Listen, we saw yesterday what happens when some nameless judges completely out of touch with modern life give their verdict on the sexy men situation in Ireland. Tragic doesn’t even come close. Far too many gorgeous guys were left out and far too many er, bizarre choices included.
So lets take charge ourselves. Work with us to right this wrong. We want YOU to vote for the boyos you think are the most goddamn gorgeous and sexy Irish men.
Let’s create the ULTIMATE sexy list.
Your country needs you. Simply send the names of your shaggable contenders to email@example.com and put SEXY in the subject line. You can vote for as many hunks as you want (up to 100 in fact) – and you can also give a reason if you like. Email panting is allowed.
Terms and conds:
- Nominees must actually BE Irish. So sadly Dermot O’Leary is not allowed for example.

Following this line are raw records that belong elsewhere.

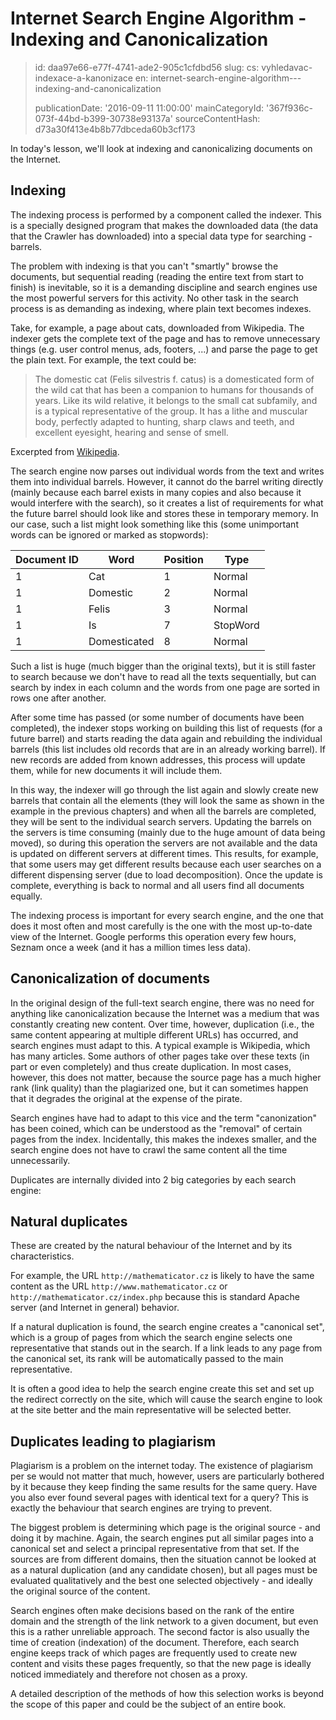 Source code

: Internet Search Engine Algorithm - Indexing and Canonicalization
================================================================

> id: daa97e66-e77f-4741-ade2-905c1cfdbd56
> slug:
> 	cs: vyhledavac-indexace-a-kanonizace
> 	en: internet-search-engine-algorithm---indexing-and-canonicalization
> 
> publicationDate: '2016-09-11 11:00:00'
> mainCategoryId: '367f936c-073f-44bd-b399-30738e93137a'
> sourceContentHash: d73a30f413e4b8b77dbceda60b3cf173

In today's lesson, we'll look at indexing and canonicalizing documents on the Internet.

Indexing
--------

The indexing process is performed by a component called the indexer. This is a specially designed program that makes the downloaded data (the data that the Crawler has downloaded) into a special data type for searching - barrels.

The problem with indexing is that you can't "smartly" browse the documents, but sequential reading (reading the entire text from start to finish) is inevitable, so it is a demanding discipline and search engines use the most powerful servers for this activity. No other task in the search process is as demanding as indexing, where plain text becomes indexes.

Take, for example, a page about cats, downloaded from Wikipedia. The indexer gets the complete text of the page and has to remove unnecessary things (e.g. user control menus, ads, footers, ...) and parse the page to get the plain text. For example, the text could be:

> The domestic cat (Felis silvestris f. catus) is a domesticated form of the wild cat that has been a companion to humans for thousands of years. Like its wild relative, it belongs to the small cat subfamily, and is a typical representative of the group. It has a lithe and muscular body, perfectly adapted to hunting, sharp claws and teeth, and excellent eyesight, hearing and sense of smell.

Excerpted from [Wikipedia](http://cs.wikipedia.org/wiki/Ko%C4%8Dka_dom%C3%A1c%C3%AD).

The search engine now parses out individual words from the text and writes them into individual barrels. However, it cannot do the barrel writing directly (mainly because each barrel exists in many copies and also because it would interfere with the search), so it creates a list of requirements for what the future barrel should look like and stores these in temporary memory. In our case, such a list might look something like this (some unimportant words can be ignored or marked as stopwords):

| Document ID | Word | Position | Type |
|--------------|-------|--------|-----------|
| 1 | Cat | 1 | Normal |
| 1 | Domestic| 2 | Normal |
| 1 | Felis | 3 | Normal |
| 1 | Is | 7 | StopWord |
| 1 | Domesticated| 8 | Normal |

Such a list is huge (much bigger than the original texts), but it is still faster to search because we don't have to read all the texts sequentially, but can search by index in each column and the words from one page are sorted in rows one after another.

After some time has passed (or some number of documents have been completed), the indexer stops working on building this list of requests (for a future barrel) and starts reading the data again and rebuilding the individual barrels (this list includes old records that are in an already working barrel). If new records are added from known addresses, this process will update them, while for new documents it will include them.

In this way, the indexer will go through the list again and slowly create new barrels that contain all the elements (they will look the same as shown in the example in the previous chapters) and when all the barrels are completed, they will be sent to the individual search servers. Updating the barrels on the servers is time consuming (mainly due to the huge amount of data being moved), so during this operation the servers are not available and the data is updated on different servers at different times. This results, for example, that some users may get different results because each user searches on a different dispensing server (due to load decomposition). Once the update is complete, everything is back to normal and all users find all documents equally.

The indexing process is important for every search engine, and the one that does it most often and most carefully is the one with the most up-to-date view of the Internet. Google performs this operation every few hours, Seznam once a week (and it has a million times less data).

Canonicalization of documents
--------------------

In the original design of the full-text search engine, there was no need for anything like canonicalization because the Internet was a medium that was constantly creating new content. Over time, however, duplication (i.e., the same content appearing at multiple different URLs) has occurred, and search engines must adapt to this. A typical example is Wikipedia, which has many articles. Some authors of other pages take over these texts (in part or even completely) and thus create duplication. In most cases, however, this does not matter, because the source page has a much higher rank (link quality) than the plagiarized one, but it can sometimes happen that it degrades the original at the expense of the pirate.

Search engines have had to adapt to this vice and the term "canonization" has been coined, which can be understood as the "removal" of certain pages from the index. Incidentally, this makes the indexes smaller, and the search engine does not have to crawl the same content all the time unnecessarily.

Duplicates are internally divided into 2 big categories by each search engine:

Natural duplicates
-------------------

These are created by the natural behaviour of the Internet and by its characteristics.

For example, the URL `http://mathematicator.cz` is likely to have the same content as the URL `http://www.mathematicator.cz` or `http://mathematicator.cz/index.php` because this is standard Apache server (and Internet in general) behavior.

If a natural duplication is found, the search engine creates a "canonical set", which is a group of pages from which the search engine selects one representative that stands out in the search. If a link leads to any page from the canonical set, its rank will be automatically passed to the main representative.

It is often a good idea to help the search engine create this set and set up the redirect correctly on the site, which will cause the search engine to look at the site better and the main representative will be selected better.

Duplicates leading to plagiarism
----------------------------

Plagiarism is a problem on the internet today. The existence of plagiarism per se would not matter that much, however, users are particularly bothered by it because they keep finding the same results for the same query. Have you also ever found several pages with identical text for a query? This is exactly the behaviour that search engines are trying to prevent.

The biggest problem is determining which page is the original source - and doing it by machine. Again, the search engines put all similar pages into a canonical set and select a principal representative from that set. If the sources are from different domains, then the situation cannot be looked at as a natural duplication (and any candidate chosen), but all pages must be evaluated qualitatively and the best one selected objectively - and ideally the original source of the content.

Search engines often make decisions based on the rank of the entire domain and the strength of the link network to a given document, but even this is a rather unreliable approach. The second factor is also usually the time of creation (indexation) of the document. Therefore, each search engine keeps track of which pages are frequently used to create new content and visits these pages frequently, so that the new page is ideally noticed immediately and therefore not chosen as a proxy.

A detailed description of the methods of how this selection works is beyond the scope of this paper and could be the subject of an entire book.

- We will feed votes into a highly sophisticated statistical package and emerge with the ultimate sexy list
- Voting will close next week – we’ll give you plenty of notice.
- You cannot vote for “me fella” or “yer man I see on the DART” etc.
- Your vote is treated in the strictest confidence, we don’t share your address with anyone and we won’t tell your boyfriend you’re secretly lusting over a rugby player with thighs of steel.